“Keep it simple,” has always been my motto. In a complicated world, I do as much as I can to “weed out” the chaos and alleviate stress; however, there is such a thing as over simplifying, and that can lead to unintended consequences.
“Joint with Rights of Survivorship,” or “JTWROS,” is a type of ownership that affords two or more people equal ownership in an asset, which includes access. This type of ownership also allows for survivorship rights upon the death of an owner. In other words, upon the death of an owner, the asset is split equally among the other owners.
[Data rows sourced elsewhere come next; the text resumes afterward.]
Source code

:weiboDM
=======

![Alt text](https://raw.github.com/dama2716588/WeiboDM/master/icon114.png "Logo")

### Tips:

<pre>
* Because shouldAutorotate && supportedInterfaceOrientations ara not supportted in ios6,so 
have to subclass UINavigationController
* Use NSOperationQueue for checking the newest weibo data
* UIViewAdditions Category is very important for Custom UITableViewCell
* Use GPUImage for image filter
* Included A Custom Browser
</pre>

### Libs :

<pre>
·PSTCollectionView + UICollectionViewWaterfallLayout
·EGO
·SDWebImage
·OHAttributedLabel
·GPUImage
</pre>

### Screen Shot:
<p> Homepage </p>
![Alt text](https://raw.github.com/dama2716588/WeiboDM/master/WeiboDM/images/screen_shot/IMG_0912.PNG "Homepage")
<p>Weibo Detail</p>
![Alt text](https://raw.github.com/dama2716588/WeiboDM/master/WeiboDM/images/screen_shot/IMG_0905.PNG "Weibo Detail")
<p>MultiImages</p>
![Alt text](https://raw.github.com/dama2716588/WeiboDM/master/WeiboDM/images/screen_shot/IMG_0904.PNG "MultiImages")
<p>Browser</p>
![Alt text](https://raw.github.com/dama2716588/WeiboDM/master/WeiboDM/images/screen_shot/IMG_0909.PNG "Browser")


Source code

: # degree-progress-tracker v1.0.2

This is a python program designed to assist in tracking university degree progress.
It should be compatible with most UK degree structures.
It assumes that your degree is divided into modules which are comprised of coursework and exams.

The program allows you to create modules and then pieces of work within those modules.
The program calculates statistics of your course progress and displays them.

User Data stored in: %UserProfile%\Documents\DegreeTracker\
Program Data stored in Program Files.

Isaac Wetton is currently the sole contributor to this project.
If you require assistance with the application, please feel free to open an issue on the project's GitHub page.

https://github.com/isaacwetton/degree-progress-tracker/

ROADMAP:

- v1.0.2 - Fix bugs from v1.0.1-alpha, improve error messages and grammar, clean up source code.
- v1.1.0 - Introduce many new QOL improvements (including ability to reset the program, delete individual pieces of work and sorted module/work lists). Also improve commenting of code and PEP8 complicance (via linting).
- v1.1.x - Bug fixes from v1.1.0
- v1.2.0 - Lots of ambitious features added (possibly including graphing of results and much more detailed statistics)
JTWROS is a very simple way to avoid probate and create continuity upon the death of an owner. These advantages are generally what appeal to many people; however, there can also be reasons why this type of ownership would not be appropriate. Here are a few to consider:
- All owners have equal access and responsibility: Generally, with a husband and wife, or business partners, this can be beneficial; however, we have seen instances where children add their name to the title to avoid probate. What they don’t consider is that if one owner is sued or divorced (e.g., the child), it is possible that the house now becomes part of the child’s assets to settle these events. In that case, it is possible Mom and Dad would be out of a home: not an ideal scenario.
- Unintended estate consequences: Eventual estate distribution intent could be lost through JTWROS titling. Assets titled in this manner will pass automatically to the surviving owner(s) despite the language in your Will or Trust. Frequently, a surviving spouse may obtain these assets, remarry, and name the new spouse as a JTWROS owner. The new spouse (and their children from the previous marriage) may receive assets that were intended to go to the deceased spouse’s children. This could result in a messy scenario, fraught with legal proceedings.
- Potential negative tax consequences: Individuals may gift up to $14,000 per year, to as many individuals as they wish, with no gift tax consequences. Adding a JTWROS owner may be construed as a gift, and thus subject the transferor to gift taxes. Although this is not as much of an issue today, due to increased Allowable Exemption Amounts, in larger estates it could create unintended gift tax consequences.
JTWROS titling has distinct benefits, but also potential disadvantages. Before making a decision to title an asset or account in any particular manner, consult your financial planner. When making these decisions, many factors should be considered in the context of your whole financial and estate plan.